Washington's playoff hopes are alive and well after the Redskins pulled out an overtime victory over Baltimore on Sunday. But to be remain competitive this year and in 2013, the team will need to embrace change and address its weaknesses. It will also need to strengthen its reinforcements.
Currently, the Redskins are riding a four-game winning streak and they received promising news regarding injured signal-caller Robert Griffin III. But 2012 has taken its toll on a team that has suffered from a rash of injuries, player suspensions and inconsistent coaching.
While Washington should be commended for winning with heart and resiliency, we'll analyze what's holding back the Redskins and what will be necessary to spring them forward in the future.
Jim Haslett has been on one heck of a roller-coaster ride. In 2011, the Redskins defensive coordinator was praised for leading a unit that ranked 13th in the NFL.
He expected a better ranking this year, but the injury bug bit Brian Orakpo, Adam Carriker and Brandon Merriweather.
Now, Haslett's trying to keep the remainder of his defense intact for a postseason run.
Entering Week 15, the Redskins are ranked 28th in total defense, which would normally put a third-year defensive coordinator on the hot seat. But don't be surprised if Haslett gets a chance at a fourth go-around.
First of all, he's a former head coach. He's also well-liked and a respected leader of men. But most importantly, he was hand-picked by head coach Mike Shanahan.
Meanwhile, Danny Smith may not be so lucky. His special-teams unit has been weak all year and there's been too much uncertainty surrounding a number of key players.
Return man Brandon Banks is partly to blame for not providing the electricity that made him a rising star a couple of years ago. But Washington's coverage team is mediocre at best and has given up far too many big plays.
And let's not forget the Redskins kicking conundrum. Washington had two kickers in training camp that didn't make the team, including incumbent Graham Gano. They then signed Ravens reject Billy Cundiff, but he failed miserably. Kai Forbath has been a pleasant surprise, but his success may be too little too late for Smith, who was handpicked by Joe Gibbs in 2004.
The Skins need to jump start their special teams, and a fresh new leader may do the trick in 2013.
Penalties have thwarted the Redskins in 2012 and they've come in all shapes and sizes—from salary cap fines off the field to unsportsmanlike punishment on it.

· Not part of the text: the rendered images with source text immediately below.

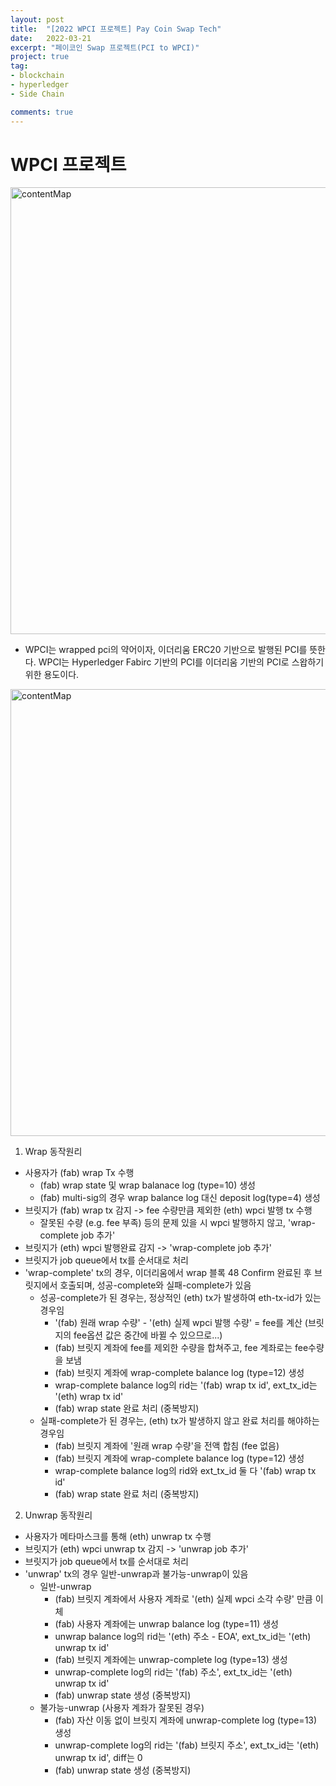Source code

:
 ```yaml
---
layout: post
title:  "[2022 WPCI 프로젝트] Pay Coin Swap Tech"
date:   2022-03-21
excerpt: "페이코인 Swap 프로젝트(PCI to WPCI)"
project: true
tag:
- blockchain
- hyperledger
- Side Chain

comments: true
---
```



# WPCI 프로젝트  

<img width="715" alt="contentMap" src="https://user-images.githubusercontent.com/45926066/160032950-f0c06508-305e-484a-b906-1dc6cc0501b5.png">

- WPCI는 wrapped pci의 약어이자, 이더리움 ERC20 기반으로 발행된 PCI를 뜻한다. WPCI는 Hyperledger Fabirc 기반의 PCI를 이더리움 기반의 PCI로 스왑하기 위한 용도이다.


<img width="715" alt="contentMap" src="https://user-images.githubusercontent.com/45926066/160058205-333c0c7f-dd56-4356-90c9-484a5f5d55ca.png">

1. Wrap 동작원리

- 사용자가 (fab) wrap Tx 수행
    - (fab) wrap state 및 wrap balanace log (type=10) 생성
    - (fab) multi-sig의 경우 wrap balance log 대신 deposit log(type=4) 생성
- 브릿지가 (fab) wrap tx 감지 -> fee 수량만큼 제외한 (eth) wpci 발행 tx 수행
    - 잘못된 수량 (e.g. fee 부족) 등의 문제 있을 시 wpci 발행하지 않고, 'wrap-complete job 추가'
- 브릿지가 (eth) wpci 발행완료 감지 -> 'wrap-complete job 추가'
- 브릿지가 job queue에서 tx를 순서대로 처리
- 'wrap-complete' tx의 경우, 이더리움에서 wrap 블록 48 Confirm 완료된 후 브릿지에서 호출되며,  성공-complete와 실패-complete가 있음
    - 성공-complete가 된 경우는, 정상적인 (eth) tx가 발생하여 eth-tx-id가 있는 경우임
        - '(fab) 원래 wrap 수량' - '(eth) 실제 wpci 발행 수량' = fee를 계산 (브릿지의 fee옵션 값은 중간에 바뀔 수 있으므로...)
        - (fab) 브릿지 계좌에 fee를 제외한 수량을 합쳐주고, fee 계좌로는 fee수량을 보냄
        - (fab) 브릿지 계좌에 wrap-complete balance log (type=12) 생성
        - wrap-complete balance log의 rid는 '(fab) wrap tx id', ext_tx_id는 '(eth) wrap tx id'
        - (fab) wrap state 완료 처리 (중복방지)
    - 실패-complete가 된 경우는, (eth) tx가 발생하지 않고 완료 처리를 해야하는 경우임
        - (fab) 브릿지 계좌에 '원래 wrap 수량'을 전액 합침 (fee 없음)
        - (fab) 브릿지 계좌에 wrap-complete balance log (type=12) 생성
        - wrap-complete balance log의 rid와 ext_tx_id 둘 다 '(fab) wrap tx id'
        - (fab) wrap state 완료 처리 (중복방지)

2. Unwrap 동작원리

- 사용자가 메타마스크를 통해 (eth) unwrap tx 수행
- 브릿지가 (eth) wpci unwrap tx 감지 -> 'unwrap job 추가'
- 브릿지가 job queue에서 tx를 순서대로 처리
- 'unwrap' tx의 경우 일반-unwrap과 불가능-unwrap이 있음
    - 일반-unwrap
        - (fab) 브릿지 계좌에서 사용자 계좌로 '(eth) 실제 wpci 소각 수량' 만큼 이체
        - (fab) 사용자 계좌에는 unwrap balance log (type=11) 생성
        - unwrap balance log의 rid는 '(eth) 주소 - EOA', ext_tx_id는 '(eth) unwrap tx id'
        - (fab) 브릿지 계좌에는 unwrap-complete log (type=13) 생성
        - unwrap-complete log의 rid는 '(fab) 주소', ext_tx_id는 '(eth) unwrap tx id'
        - (fab) unwrap state 생성 (중복방지)
    - 불가능-unwrap (사용자 계좌가 잘못된 경우)
        - (fab) 자산 이동 없이 브릿지 계좌에 unwrap-complete log (type=13) 생성
        - unwrap-complete log의 rid는 '(fab) 브릿지 주소', ext_tx_id는 '(eth) unwrap tx id', diff는 0
        - (fab) unwrap state 생성 (중복방지)





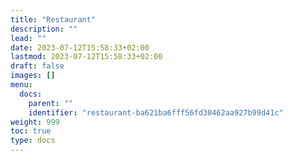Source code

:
 ```yaml
---
title: "Restaurant"
description: ""
lead: ""
date: 2023-07-12T15:58:33+02:00
lastmod: 2023-07-12T15:58:33+02:00
draft: false
images: []
menu:
  docs:
    parent: ""
    identifier: "restaurant-ba621ba6fff56fd30462aa927b99d41c"
weight: 999
toc: true
type: docs
---
```

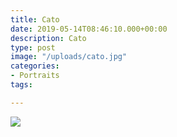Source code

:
 ```yaml
---
title: Cato
date: 2019-05-14T08:46:10.000+00:00
description: Cato
type: post
image: "/uploads/cato.jpg"
categories:
- Portraits
tags:

---
```

![](/uploads/daviescol-children14x14each.jpg)
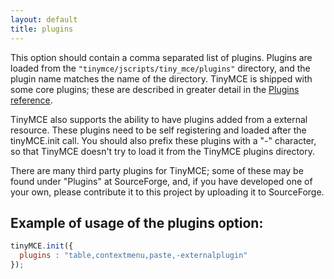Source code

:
 ```yaml
---
layout: default
title: plugins
---
```


This option should contain a comma separated list of plugins. Plugins are loaded from the `"tinymce/jscripts/tiny_mce/plugins"` directory, and the plugin name matches the name of the directory. TinyMCE is shipped with some core plugins; these are described in greater detail in the [Plugins reference](/reference/TinyMCE3x@Plugins/).

TinyMCE also supports the ability to have plugins added from a external resource. These plugins need to be self registering and loaded after the tinyMCE.init call. You should also prefix these plugins with a "-" character, so that TinyMCE doesn't try to load it from the TinyMCE plugins directory.

There are many third party plugins for TinyMCE; some of these may be found under "Plugins" at SourceForge, and, if you have developed one of your own, please contribute it to this project by uploading it to SourceForge.

## Example of usage of the plugins option:

```js
tinyMCE.init({
  plugins : "table,contextmenu,paste,-externalplugin"
});
```
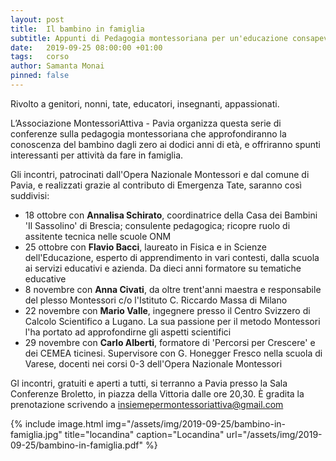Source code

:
 ```yaml
---
layout: post
title:  Il bambino in famiglia
subtitle: Appunti di Pedagogia montessoriana per un'educazione consapevole e attenta ai bisogni del bambino
date:   2019-09-25 08:00:00 +01:00
tags:   corso
author: Samanta Monai
pinned: false
---
```


Rivolto a genitori, nonni, tate, educatori, insegnanti, appassionati.

L’Associazione MontessoriAttiva - Pavia organizza questa serie di conferenze sulla pedagogia montessoriana che approfondiranno la conoscenza del bambino dagli zero ai dodici anni di età, e offriranno spunti interessanti per attività da fare in famiglia.

Gli incontri, patrocinati dall'Opera Nazionale Montessori e dal comune di Pavia, e realizzati grazie al contributo di Emergenza Tate, saranno così suddivisi:

- 18 ottobre con **Annalisa Schirato**, coordinatrice della Casa dei Bambini 'Il Sassolino' di Brescia; consulente pedagogica; ricopre ruolo di assitente tecnica nelle scuole ONM
- 25 ottobre con **Flavio Bacci**, laureato in Fisica e in Scienze dell'Educazione, esperto di apprendimento in vari contesti, dalla scuola ai servizi educativi e azienda. Da dieci anni formatore su tematiche educative
- 8 novembre con **Anna Civati**, da oltre trent'anni maestra e responsabile del plesso Montessori c/o l'Istituto C. Riccardo Massa di Milano
- 22 novembre con **Mario Valle**, ingegnere presso il Centro Svizzero di Calcolo Scientifico a Lugano. La sua passione per il metodo Montessori l'ha portato ad approfondirne gli aspetti scientifici
- 29 novembre con **Carlo Alberti**, formatore di 'Percorsi per Crescere' e dei CEMEA ticinesi. Supervisore con G. Honegger Fresco nella scuola di Varese, docenti nei corsi 0-3 dell'Opera Nazionale Montessori

Gl incontri, gratuiti e aperti a tutti, si terranno a Pavia presso la Sala Conferenze Broletto, in piazza della Vittoria dalle ore 20,30.
È gradita la prenotazione scrivendo a [insiemepermontessoriattiva@gmail.com](mailto:insiemepermontessoriattiva@gmail.com)



{% include image.html img="/assets/img/2019-09-25/bambino-in-famiglia.jpg" title="locandina" caption="Locandina" url="/assets/img/2019-09-25/bambino-in-famiglia.pdf" %}
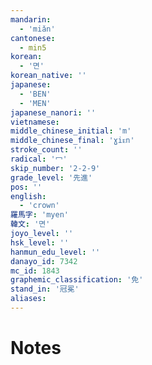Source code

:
 ```yaml
---
mandarin:
  - 'miǎn'
cantonese:
  - min5
korean:
  - '면'
korean_native: ''
japanese:
  - 'BEN'
  - 'MEN'
japanese_nanori: ''
vietnamese:
middle_chinese_initial: 'm'
middle_chinese_final: 'ɣiᴇn'
stroke_count: ''
radical: '冖'
skip_number: '2-2-9'
grade_level: '先進'
pos: ''
english:
  - 'crown'
羅馬字: 'myen'
韓文: '면'
joyo_level: ''
hsk_level: ''
hanmun_edu_level: ''
danayo_id: 7342
mc_id: 1843
graphemic_classification: '免'
stand_in: '冠冕'
aliases:
---
```


# Notes

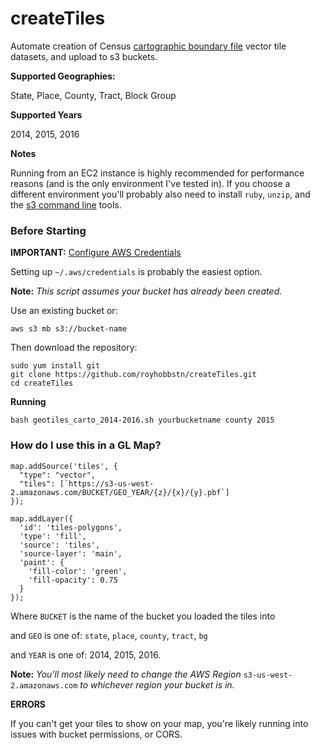 # createTiles

Automate creation of Census [cartographic boundary file](https://www.census.gov/geo/maps-data/data/tiger-cart-boundary.html) vector tile datasets, and upload to s3 buckets.

**Supported Geographies:**

State, Place, County, Tract, Block Group

**Supported Years**

2014, 2015, 2016

**Notes**

Running from an EC2 instance is highly recommended for performance reasons (and is the only environment I've tested in).  If you choose a different environment you'll probably also need to install ```ruby```, ```unzip```, and the [s3 command line](http://docs.aws.amazon.com/cli/latest/userguide/installing.html) tools.  


### Before Starting ###

**IMPORTANT:** [Configure AWS Credentials](http://docs.aws.amazon.com/cli/latest/userguide/cli-config-files.html)

Setting up ```~/.aws/credentials``` is probably the easiest option.


**Note:** *This script assumes your bucket has already been created.*

Use an existing bucket or:

```
aws s3 mb s3://bucket-name
```

Then download the repository:

```
sudo yum install git
git clone https://github.com/royhobbstn/createTiles.git
cd createTiles
```


**Running**

```bash geotiles_carto_2014-2016.sh yourbucketname county 2015```



### How do I use this in a GL Map? ###

```
map.addSource('tiles', {
  "type": "vector",
  "tiles": [`https://s3-us-west-2.amazonaws.com/BUCKET/GEO_YEAR/{z}/{x}/{y}.pbf`]
});

map.addLayer({
  'id': 'tiles-polygons',
  'type': 'fill',
  'source': 'tiles',
  'source-layer': 'main',
  'paint': {
    'fill-color': 'green',
    'fill-opacity': 0.75
  }
});
```

Where ```BUCKET``` is the name of the bucket you loaded the tiles into

and ```GEO``` is one of: ```state```, ```place```, ```county```, ```tract```, ```bg```

and ```YEAR``` is one of: 2014, 2015, 2016.

**Note:**  *You'll most likely need to change the AWS Region* ```s3-us-west-2.amazonaws.com``` *to whichever region your bucket is in.*


**ERRORS**

If you can't get your tiles to show on your map, you're likely running into issues with bucket permissions, or CORS.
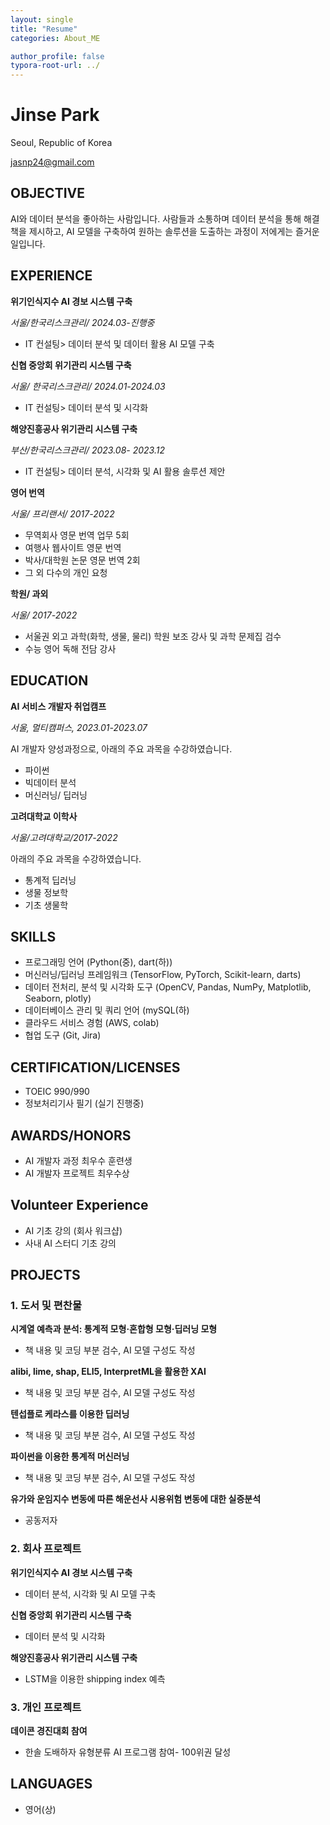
 ```yaml
---
layout: single
title: "Resume"
categories: About_ME

author_profile: false
typora-root-url: ../
---
```



# Jinse Park

Seoul, Republic of Korea

jasnp24@gmail.com 

## OBJECTIVE

AI와 데이터 분석을 좋아하는 사람입니다. 사람들과 소통하며 데이터 분석을 통해 해결책을 제시하고, AI 모델을 구축하여 원하는 솔루션을 도출하는 과정이 저에게는 즐거운 일입니다.



## EXPERIENCE

**위기인식지수 AI 경보 시스템 구축**

*서울/한국리스크관리/ 2024.03-진행중*

* IT 컨설팅> 데이터 분석 및 데이터 활용 AI 모델 구축

**신협 중앙회 위기관리 시스템 구축**

*서울/ 한국리스크관리/ 2024.01-2024.03*

* IT 컨설팅> 데이터 분석 및 시각화

**해양진흥공사 위기관리 시스템 구축**

*부산/한국리스크관리/ 2023.08- 2023.12*

* IT 컨설팅> 데이터 분석, 시각화 및  AI 활용 솔루션 제안

**영어 번역**

*서울/ 프리랜서/ 2017-2022*

* 무역회사 영문 번역 업무 5회
* 여행사 웹사이트 영문 번역
* 박사/대학원 논문 영문 번역 2회
* 그 외 다수의 개인 요청 

**학원/ 과외**                      

*서울/ 2017-2022*

- 서울권 외고 과학(화학, 생물, 물리) 학원 보조 강사 및 과학 문제집 검수
- 수능 영어 독해 전담 강사



## EDUCATION

**AI 서비스 개발자 취업캠프**

*서울, 멀티캠퍼스, 2023.01-2023.07*

AI 개발자 양성과정으로, 아래의 주요 과목을 수강하였습니다.

* 파이썬
* 빅데이터 분석
* 머신러닝/ 딥러닝

**고려대학교 이학사**	

*서울/고려대학교/2017-2022*

아래의 주요 과목을 수강하였습니다.

* 통계적 딥러닝
* 생물 정보학
* 기초 생물학



## SKILLS

* 프로그래밍 언어 (Python(중), dart(하))
* 머신러닝/딥러닝 프레임워크 (TensorFlow, PyTorch, Scikit-learn, darts)
* 데이터 전처리, 분석 및 시각화 도구 (OpenCV, Pandas, NumPy, Matplotlib, Seaborn, plotly)
* 데이터베이스 관리 및 쿼리 언어 (mySQL(하)
* 클라우드 서비스 경험 (AWS, colab)
* 협업 도구 (Git, Jira)



## CERTIFICATION/LICENSES

* TOEIC 990/990
* 정보처리기사 필기 (실기 진행중)



## AWARDS/HONORS

* AI 개발자 과정 최우수 훈련생
* AI 개발자 프로젝트 최우수상



## Volunteer Experience

* AI 기초 강의 (회사 워크샵)
* 사내 AI 스터디 기초 강의



## PROJECTS

### 1. 도서 및 편찬물

**시계열 예측과 분석: 통계적 모형·혼합형 모형·딥러닝 모형**

* 책 내용 및 코딩 부분 검수, AI 모델 구성도 작성

**alibi, lime, shap, ELI5, InterpretML을 활용한 XAI**

* 책 내용 및 코딩 부분 검수, AI 모델 구성도 작성

**텐섭플로 케라스를 이용한 딥러닝**

* 책 내용 및 코딩 부분 검수, AI 모델 구성도 작성

**파이썬을 이용한 통계적 머신러닝**

* 책 내용 및 코딩 부분 검수, AI 모델 구성도 작성

**유가와 운임지수 변동에 따른 해운선사 시용위험 변동에 대한 실증분석**

* 공동저자



### 2. 회사 프로젝트

**위기인식지수 AI 경보 시스템 구축**

* 데이터 분석, 시각화 및 AI 모델 구축

**신협 중앙회 위기관리 시스템 구축**

* 데이터 분석 및 시각화

**해양진흥공사 위기관리 시스템 구축**

* LSTM을 이용한 shipping index 예측



### 3. 개인 프로젝트

**데이콘 경진대회 참여**

* 한솔 도배하자 유형분류 AI 프로그램 참여- 100위권 달성



## LANGUAGES

* 영어(상)
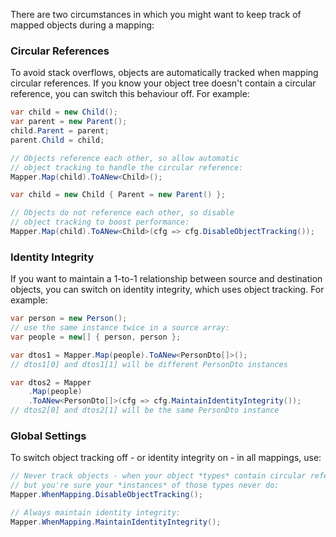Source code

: There are two circumstances in which you might want to keep track of mapped objects during a mapping:

### Circular References

To avoid stack overflows, objects are automatically tracked when mapping circular references. If you know your object tree doesn't contain a circular reference, you can switch this behaviour off. For example:

```cs
var child = new Child();
var parent = new Parent();
child.Parent = parent;
parent.Child = child;

// Objects reference each other, so allow automatic
// object tracking to handle the circular reference:
Mapper.Map(child).ToANew<Child>();

var child = new Child { Parent = new Parent() };

// Objects do not reference each other, so disable
// object tracking to boost performance:
Mapper.Map(child).ToANew<Child>(cfg => cfg.DisableObjectTracking());
```

### Identity Integrity

If you want to maintain a 1-to-1 relationship between source and destination objects, you can switch on identity integrity, which uses object tracking. For example:

```cs
var person = new Person();
// use the same instance twice in a source array:
var people = new[] { person, person };

var dtos1 = Mapper.Map(people).ToANew<PersonDto[]>();
// dtos1[0] and dtos1[1] will be different PersonDto instances

var dtos2 = Mapper
    .Map(people)
    .ToANew<PersonDto[]>(cfg => cfg.MaintainIdentityIntegrity());
// dtos2[0] and dtos2[1] will be the same PersonDto instance
```

### Global Settings

To switch object tracking off - or identity integrity on - in all mappings, use:

```cs
// Never track objects - when your object *types* contain circular references, 
// but you're sure your *instances* of those types never do:
Mapper.WhenMapping.DisableObjectTracking();

// Always maintain identity integrity:
Mapper.WhenMapping.MaintainIdentityIntegrity();
```
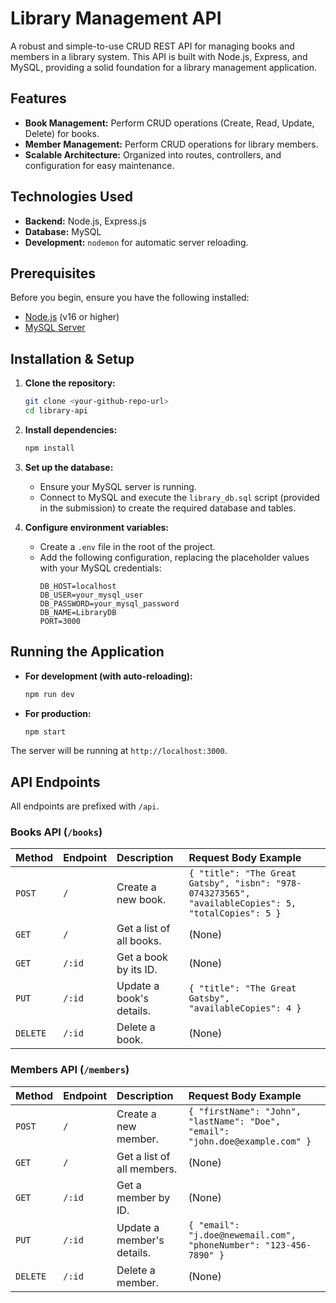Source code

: # Library Management API

A robust and simple-to-use CRUD REST API for managing books and members in a library system. This API is built with Node.js, Express, and MySQL, providing a solid foundation for a library management application.

## Features

- **Book Management:** Perform CRUD operations (Create, Read, Update, Delete) for books.
- **Member Management:** Perform CRUD operations for library members.
- **Scalable Architecture:** Organized into routes, controllers, and configuration for easy maintenance.

## Technologies Used

- **Backend:** Node.js, Express.js
- **Database:** MySQL
- **Development:** `nodemon` for automatic server reloading.

## Prerequisites

Before you begin, ensure you have the following installed:

- [Node.js](https://nodejs.org/) (v16 or higher)
- [MySQL Server](https://www.mysql.com/downloads/)

## Installation & Setup

1.  **Clone the repository:**
    ```sh
    git clone <your-github-repo-url>
    cd library-api
    ```

2.  **Install dependencies:**
    ```sh
    npm install
    ```

3.  **Set up the database:**
    - Ensure your MySQL server is running.
    - Connect to MySQL and execute the `library_db.sql` script (provided in the submission) to create the required database and tables.

4.  **Configure environment variables:**
    - Create a `.env` file in the root of the project.
    - Add the following configuration, replacing the placeholder values with your MySQL credentials:
      ```
      DB_HOST=localhost
      DB_USER=your_mysql_user
      DB_PASSWORD=your_mysql_password
      DB_NAME=LibraryDB
      PORT=3000
      ```

## Running the Application

-   **For development (with auto-reloading):**
    ```sh
    npm run dev
    ```

-   **For production:**
    ```sh
    npm start
    ```

The server will be running at `http://localhost:3000`.

## API Endpoints

All endpoints are prefixed with `/api`.

### Books API (`/books`)

| Method | Endpoint | Description             | Request Body Example                                                 |
| :----- | :------- | :---------------------- | :------------------------------------------------------------------- |
| `POST` | `/`      | Create a new book.      | `{ "title": "The Great Gatsby", "isbn": "978-0743273565", "availableCopies": 5, "totalCopies": 5 }` |
| `GET`  | `/`      | Get a list of all books.| (None)                                                               |
| `GET`  | `/:id`   | Get a book by its ID.   | (None)                                                               |
| `PUT`  | `/:id`   | Update a book's details.| `{ "title": "The Great Gatsby", "availableCopies": 4 }`              |
| `DELETE`| `/:id`   | Delete a book.          | (None)                                                               |

### Members API (`/members`)

| Method | Endpoint | Description              | Request Body Example                                                 |
| :----- | :------- | :----------------------- | :------------------------------------------------------------------- |
| `POST` | `/`      | Create a new member.     | `{ "firstName": "John", "lastName": "Doe", "email": "john.doe@example.com" }` |
| `GET`  | `/`      | Get a list of all members.| (None)                                                               |
| `GET`  | `/:id`   | Get a member by ID.      | (None)                                                               |
| `PUT`  | `/:id`   | Update a member's details.| `{ "email": "j.doe@newemail.com", "phoneNumber": "123-456-7890" }` |
| `DELETE`| `/:id`   | Delete a member.         | (None)                                                               |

Some of Washington's flubs have been especially ugly.
Josh Morgan threw a hissy fit in St. Louis, Kyle Shanahan chased down officials in a tunnel to speak his mind and DeAngelo Hall got ejected for screaming obscenities at a referee.
Emotions tend to get the best of players and coaches, but blowing a gasket makes the whole team look bad. As a newcomer, Morgan should have used his head. As the son of the team's head coach, Shanahan should have been punished further by the Redskins. And as a veteran and one-time captain, Hall should have know better.
Meanwhile, mental mistakes have also occurred too often.
If the Redskins are going to compete at a high level and continue to step forward, they have to rid themselves of penalties and flagrant fouls that put them two steps behind.
The last two seasons have ended prematurely for Redskins tight end Fred Davis. But this year's Achilles' injury is quite different from what shelved Davis in 2011.
Davis and offensive tackle Trent Williams served four-game suspensions for marijuana use last season. But a couple of this year's Redskins didn't get the memo.
Free agent Tanard Jackson never made it past the preseason and may never play again after getting pinched a third time by the NFL. He is suspended indefinitely and will have his case reviewed after a year's worth of isolation.
Meanwhile, the NFL is cracking down on new drugs of choice like Adderall and Viagra, which are considered to be performance-enhancing.
Redskins cornerback Cedric Griffin paid a price for his Adderall use and the timing couldn't have been worse. He was suspended for Washington's game against Baltimore and will be absent without pay for the remainder of the regular season.
Rookie Richard Crawford played well in place of Griffin, but the Redskins certainly missed the veteran's presence at nickel back.
Perhaps Washington should to return to its roots, when coaches had the full attention of their players. When the late, great George Allen served as head coach, he shunned members of the media and the acquaintances of his players. To Allen, they were unwelcome distractions that took one's focus off of football. The games x's and o's mattered most and there was no time to pay attention to outside influences.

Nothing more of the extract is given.